According to a comment to this post, the above sentence alone did not constitute "an answer".

To supplement, I wrote a detailed answer. I changed it a bit:

Let $r=f(0)$ be the value of $f$ at $0$. Let $s\in\mathbb{R}\setminus\{ r \}$ be any other real number.
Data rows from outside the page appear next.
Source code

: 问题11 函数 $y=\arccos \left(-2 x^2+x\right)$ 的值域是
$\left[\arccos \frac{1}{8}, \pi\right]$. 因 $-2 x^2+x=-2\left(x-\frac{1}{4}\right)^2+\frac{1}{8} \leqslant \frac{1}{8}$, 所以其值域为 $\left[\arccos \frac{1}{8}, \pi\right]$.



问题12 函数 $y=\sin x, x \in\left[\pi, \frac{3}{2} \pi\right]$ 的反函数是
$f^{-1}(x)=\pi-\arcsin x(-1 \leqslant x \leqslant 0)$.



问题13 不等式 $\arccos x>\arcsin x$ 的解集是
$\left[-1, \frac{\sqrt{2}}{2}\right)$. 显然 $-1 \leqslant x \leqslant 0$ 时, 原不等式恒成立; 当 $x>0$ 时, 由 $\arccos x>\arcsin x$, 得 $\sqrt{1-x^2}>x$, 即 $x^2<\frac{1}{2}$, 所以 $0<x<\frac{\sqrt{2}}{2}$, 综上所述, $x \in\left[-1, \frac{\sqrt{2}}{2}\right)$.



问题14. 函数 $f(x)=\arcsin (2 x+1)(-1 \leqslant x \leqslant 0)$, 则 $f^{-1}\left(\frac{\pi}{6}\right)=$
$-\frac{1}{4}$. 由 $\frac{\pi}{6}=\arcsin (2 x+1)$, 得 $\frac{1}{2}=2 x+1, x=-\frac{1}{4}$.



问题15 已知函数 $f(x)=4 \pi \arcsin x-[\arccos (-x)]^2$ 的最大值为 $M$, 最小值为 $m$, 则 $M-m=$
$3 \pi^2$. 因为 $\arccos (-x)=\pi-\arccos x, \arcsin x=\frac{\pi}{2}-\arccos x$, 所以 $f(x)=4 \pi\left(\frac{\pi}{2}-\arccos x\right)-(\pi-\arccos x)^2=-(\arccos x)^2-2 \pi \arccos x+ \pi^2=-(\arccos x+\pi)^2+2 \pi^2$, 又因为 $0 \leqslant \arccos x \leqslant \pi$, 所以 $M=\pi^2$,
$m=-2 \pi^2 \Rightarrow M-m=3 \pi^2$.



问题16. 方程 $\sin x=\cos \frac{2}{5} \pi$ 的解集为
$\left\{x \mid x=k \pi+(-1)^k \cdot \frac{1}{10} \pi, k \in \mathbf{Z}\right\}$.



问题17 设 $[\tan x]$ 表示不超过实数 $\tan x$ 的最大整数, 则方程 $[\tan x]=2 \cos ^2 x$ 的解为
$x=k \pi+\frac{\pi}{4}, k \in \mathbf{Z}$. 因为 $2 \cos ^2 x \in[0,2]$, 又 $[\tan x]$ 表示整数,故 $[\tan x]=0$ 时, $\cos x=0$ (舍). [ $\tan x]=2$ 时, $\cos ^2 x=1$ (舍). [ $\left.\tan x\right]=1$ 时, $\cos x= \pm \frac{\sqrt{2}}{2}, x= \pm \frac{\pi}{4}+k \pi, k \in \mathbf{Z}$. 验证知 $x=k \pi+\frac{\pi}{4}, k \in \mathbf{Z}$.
We can choose an open neighborhood $U$ of $s$ in $\mathbb{R}$ which does not contain $r$. For example an open interval $U=(s-\epsilon,s+\epsilon)$ where $\epsilon$ is a positive real number not exceeding $|r-s|$. Now, because $f$ is contionuous, $f^{-1}[U]$ must be open in $(\mathbb{N},\tau)$, so $f^{-1}[U]\in\tau$. We cannot have $0\in f^{-1}[U]$ because $f(0)=r\notin U$. Looking at the list defining $\tau$, we conclude the only open set left is $\varnothing$, so $f^{-1}[U]=\varnothing$. This means that $f$ does not take any value in $U$, in particular $f$ does not take the value $s$. Since $s$ was arbitrary, $f$ takes no other value than $r$. So $f$ is the constant function $f\equiv r$.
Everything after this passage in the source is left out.